WORK REQUEST:
Match on the string "sich" in the entries below and return every matching line.

DATA TO PROCESS:
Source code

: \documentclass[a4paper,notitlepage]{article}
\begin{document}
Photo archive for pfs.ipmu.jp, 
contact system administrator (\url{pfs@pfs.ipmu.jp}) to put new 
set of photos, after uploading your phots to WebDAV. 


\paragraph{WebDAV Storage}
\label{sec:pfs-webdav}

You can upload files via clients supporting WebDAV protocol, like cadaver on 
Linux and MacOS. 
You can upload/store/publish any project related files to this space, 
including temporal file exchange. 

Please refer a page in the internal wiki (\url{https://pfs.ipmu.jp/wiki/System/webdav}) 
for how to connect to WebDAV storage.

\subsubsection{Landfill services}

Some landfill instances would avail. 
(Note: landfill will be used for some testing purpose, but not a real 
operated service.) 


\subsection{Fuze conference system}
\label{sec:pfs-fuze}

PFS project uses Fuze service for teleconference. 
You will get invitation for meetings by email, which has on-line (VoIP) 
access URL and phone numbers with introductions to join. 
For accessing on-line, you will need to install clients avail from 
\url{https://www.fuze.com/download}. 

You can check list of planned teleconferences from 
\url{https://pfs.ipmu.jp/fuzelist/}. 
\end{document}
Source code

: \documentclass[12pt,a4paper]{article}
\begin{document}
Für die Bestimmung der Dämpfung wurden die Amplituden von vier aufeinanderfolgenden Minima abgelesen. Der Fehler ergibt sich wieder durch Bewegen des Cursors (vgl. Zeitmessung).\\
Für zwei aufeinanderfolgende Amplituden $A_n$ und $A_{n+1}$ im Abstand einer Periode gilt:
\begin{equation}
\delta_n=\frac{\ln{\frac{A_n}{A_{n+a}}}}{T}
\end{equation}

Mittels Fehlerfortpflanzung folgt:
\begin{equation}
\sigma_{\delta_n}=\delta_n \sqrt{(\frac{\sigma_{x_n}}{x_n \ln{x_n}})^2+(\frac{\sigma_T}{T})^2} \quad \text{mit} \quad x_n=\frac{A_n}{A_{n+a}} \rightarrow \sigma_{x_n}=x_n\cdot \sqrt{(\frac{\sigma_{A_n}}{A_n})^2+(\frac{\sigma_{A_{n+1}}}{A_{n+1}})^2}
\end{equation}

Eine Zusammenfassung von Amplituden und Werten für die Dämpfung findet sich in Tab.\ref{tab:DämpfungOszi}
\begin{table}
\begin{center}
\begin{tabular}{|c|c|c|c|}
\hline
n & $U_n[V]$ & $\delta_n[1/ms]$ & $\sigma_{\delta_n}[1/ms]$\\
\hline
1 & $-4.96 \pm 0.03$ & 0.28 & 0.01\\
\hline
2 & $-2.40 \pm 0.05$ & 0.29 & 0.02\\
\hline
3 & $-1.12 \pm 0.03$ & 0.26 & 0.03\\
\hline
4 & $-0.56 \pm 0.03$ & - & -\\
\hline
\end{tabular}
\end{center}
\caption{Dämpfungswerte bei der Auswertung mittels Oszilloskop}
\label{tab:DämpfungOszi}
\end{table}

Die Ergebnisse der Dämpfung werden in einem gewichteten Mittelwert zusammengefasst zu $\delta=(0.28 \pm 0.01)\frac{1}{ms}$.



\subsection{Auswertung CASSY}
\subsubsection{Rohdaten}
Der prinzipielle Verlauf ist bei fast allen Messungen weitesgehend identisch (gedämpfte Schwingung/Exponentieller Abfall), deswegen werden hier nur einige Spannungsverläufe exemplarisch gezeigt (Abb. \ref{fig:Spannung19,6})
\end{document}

SOLUTION TO THE EXERCISE:
Für die Bestimmung der Dämpfung wurden die Amplituden von vier aufeinanderfolgenden Minima abgelesen. Der Fehler ergibt sich wieder durch Bewegen des Cursors (vgl. Zeitmessung).\\
Eine Zusammenfassung von Amplituden und Werten für die Dämpfung findet sich in Tab.\ref{tab:DämpfungOszi}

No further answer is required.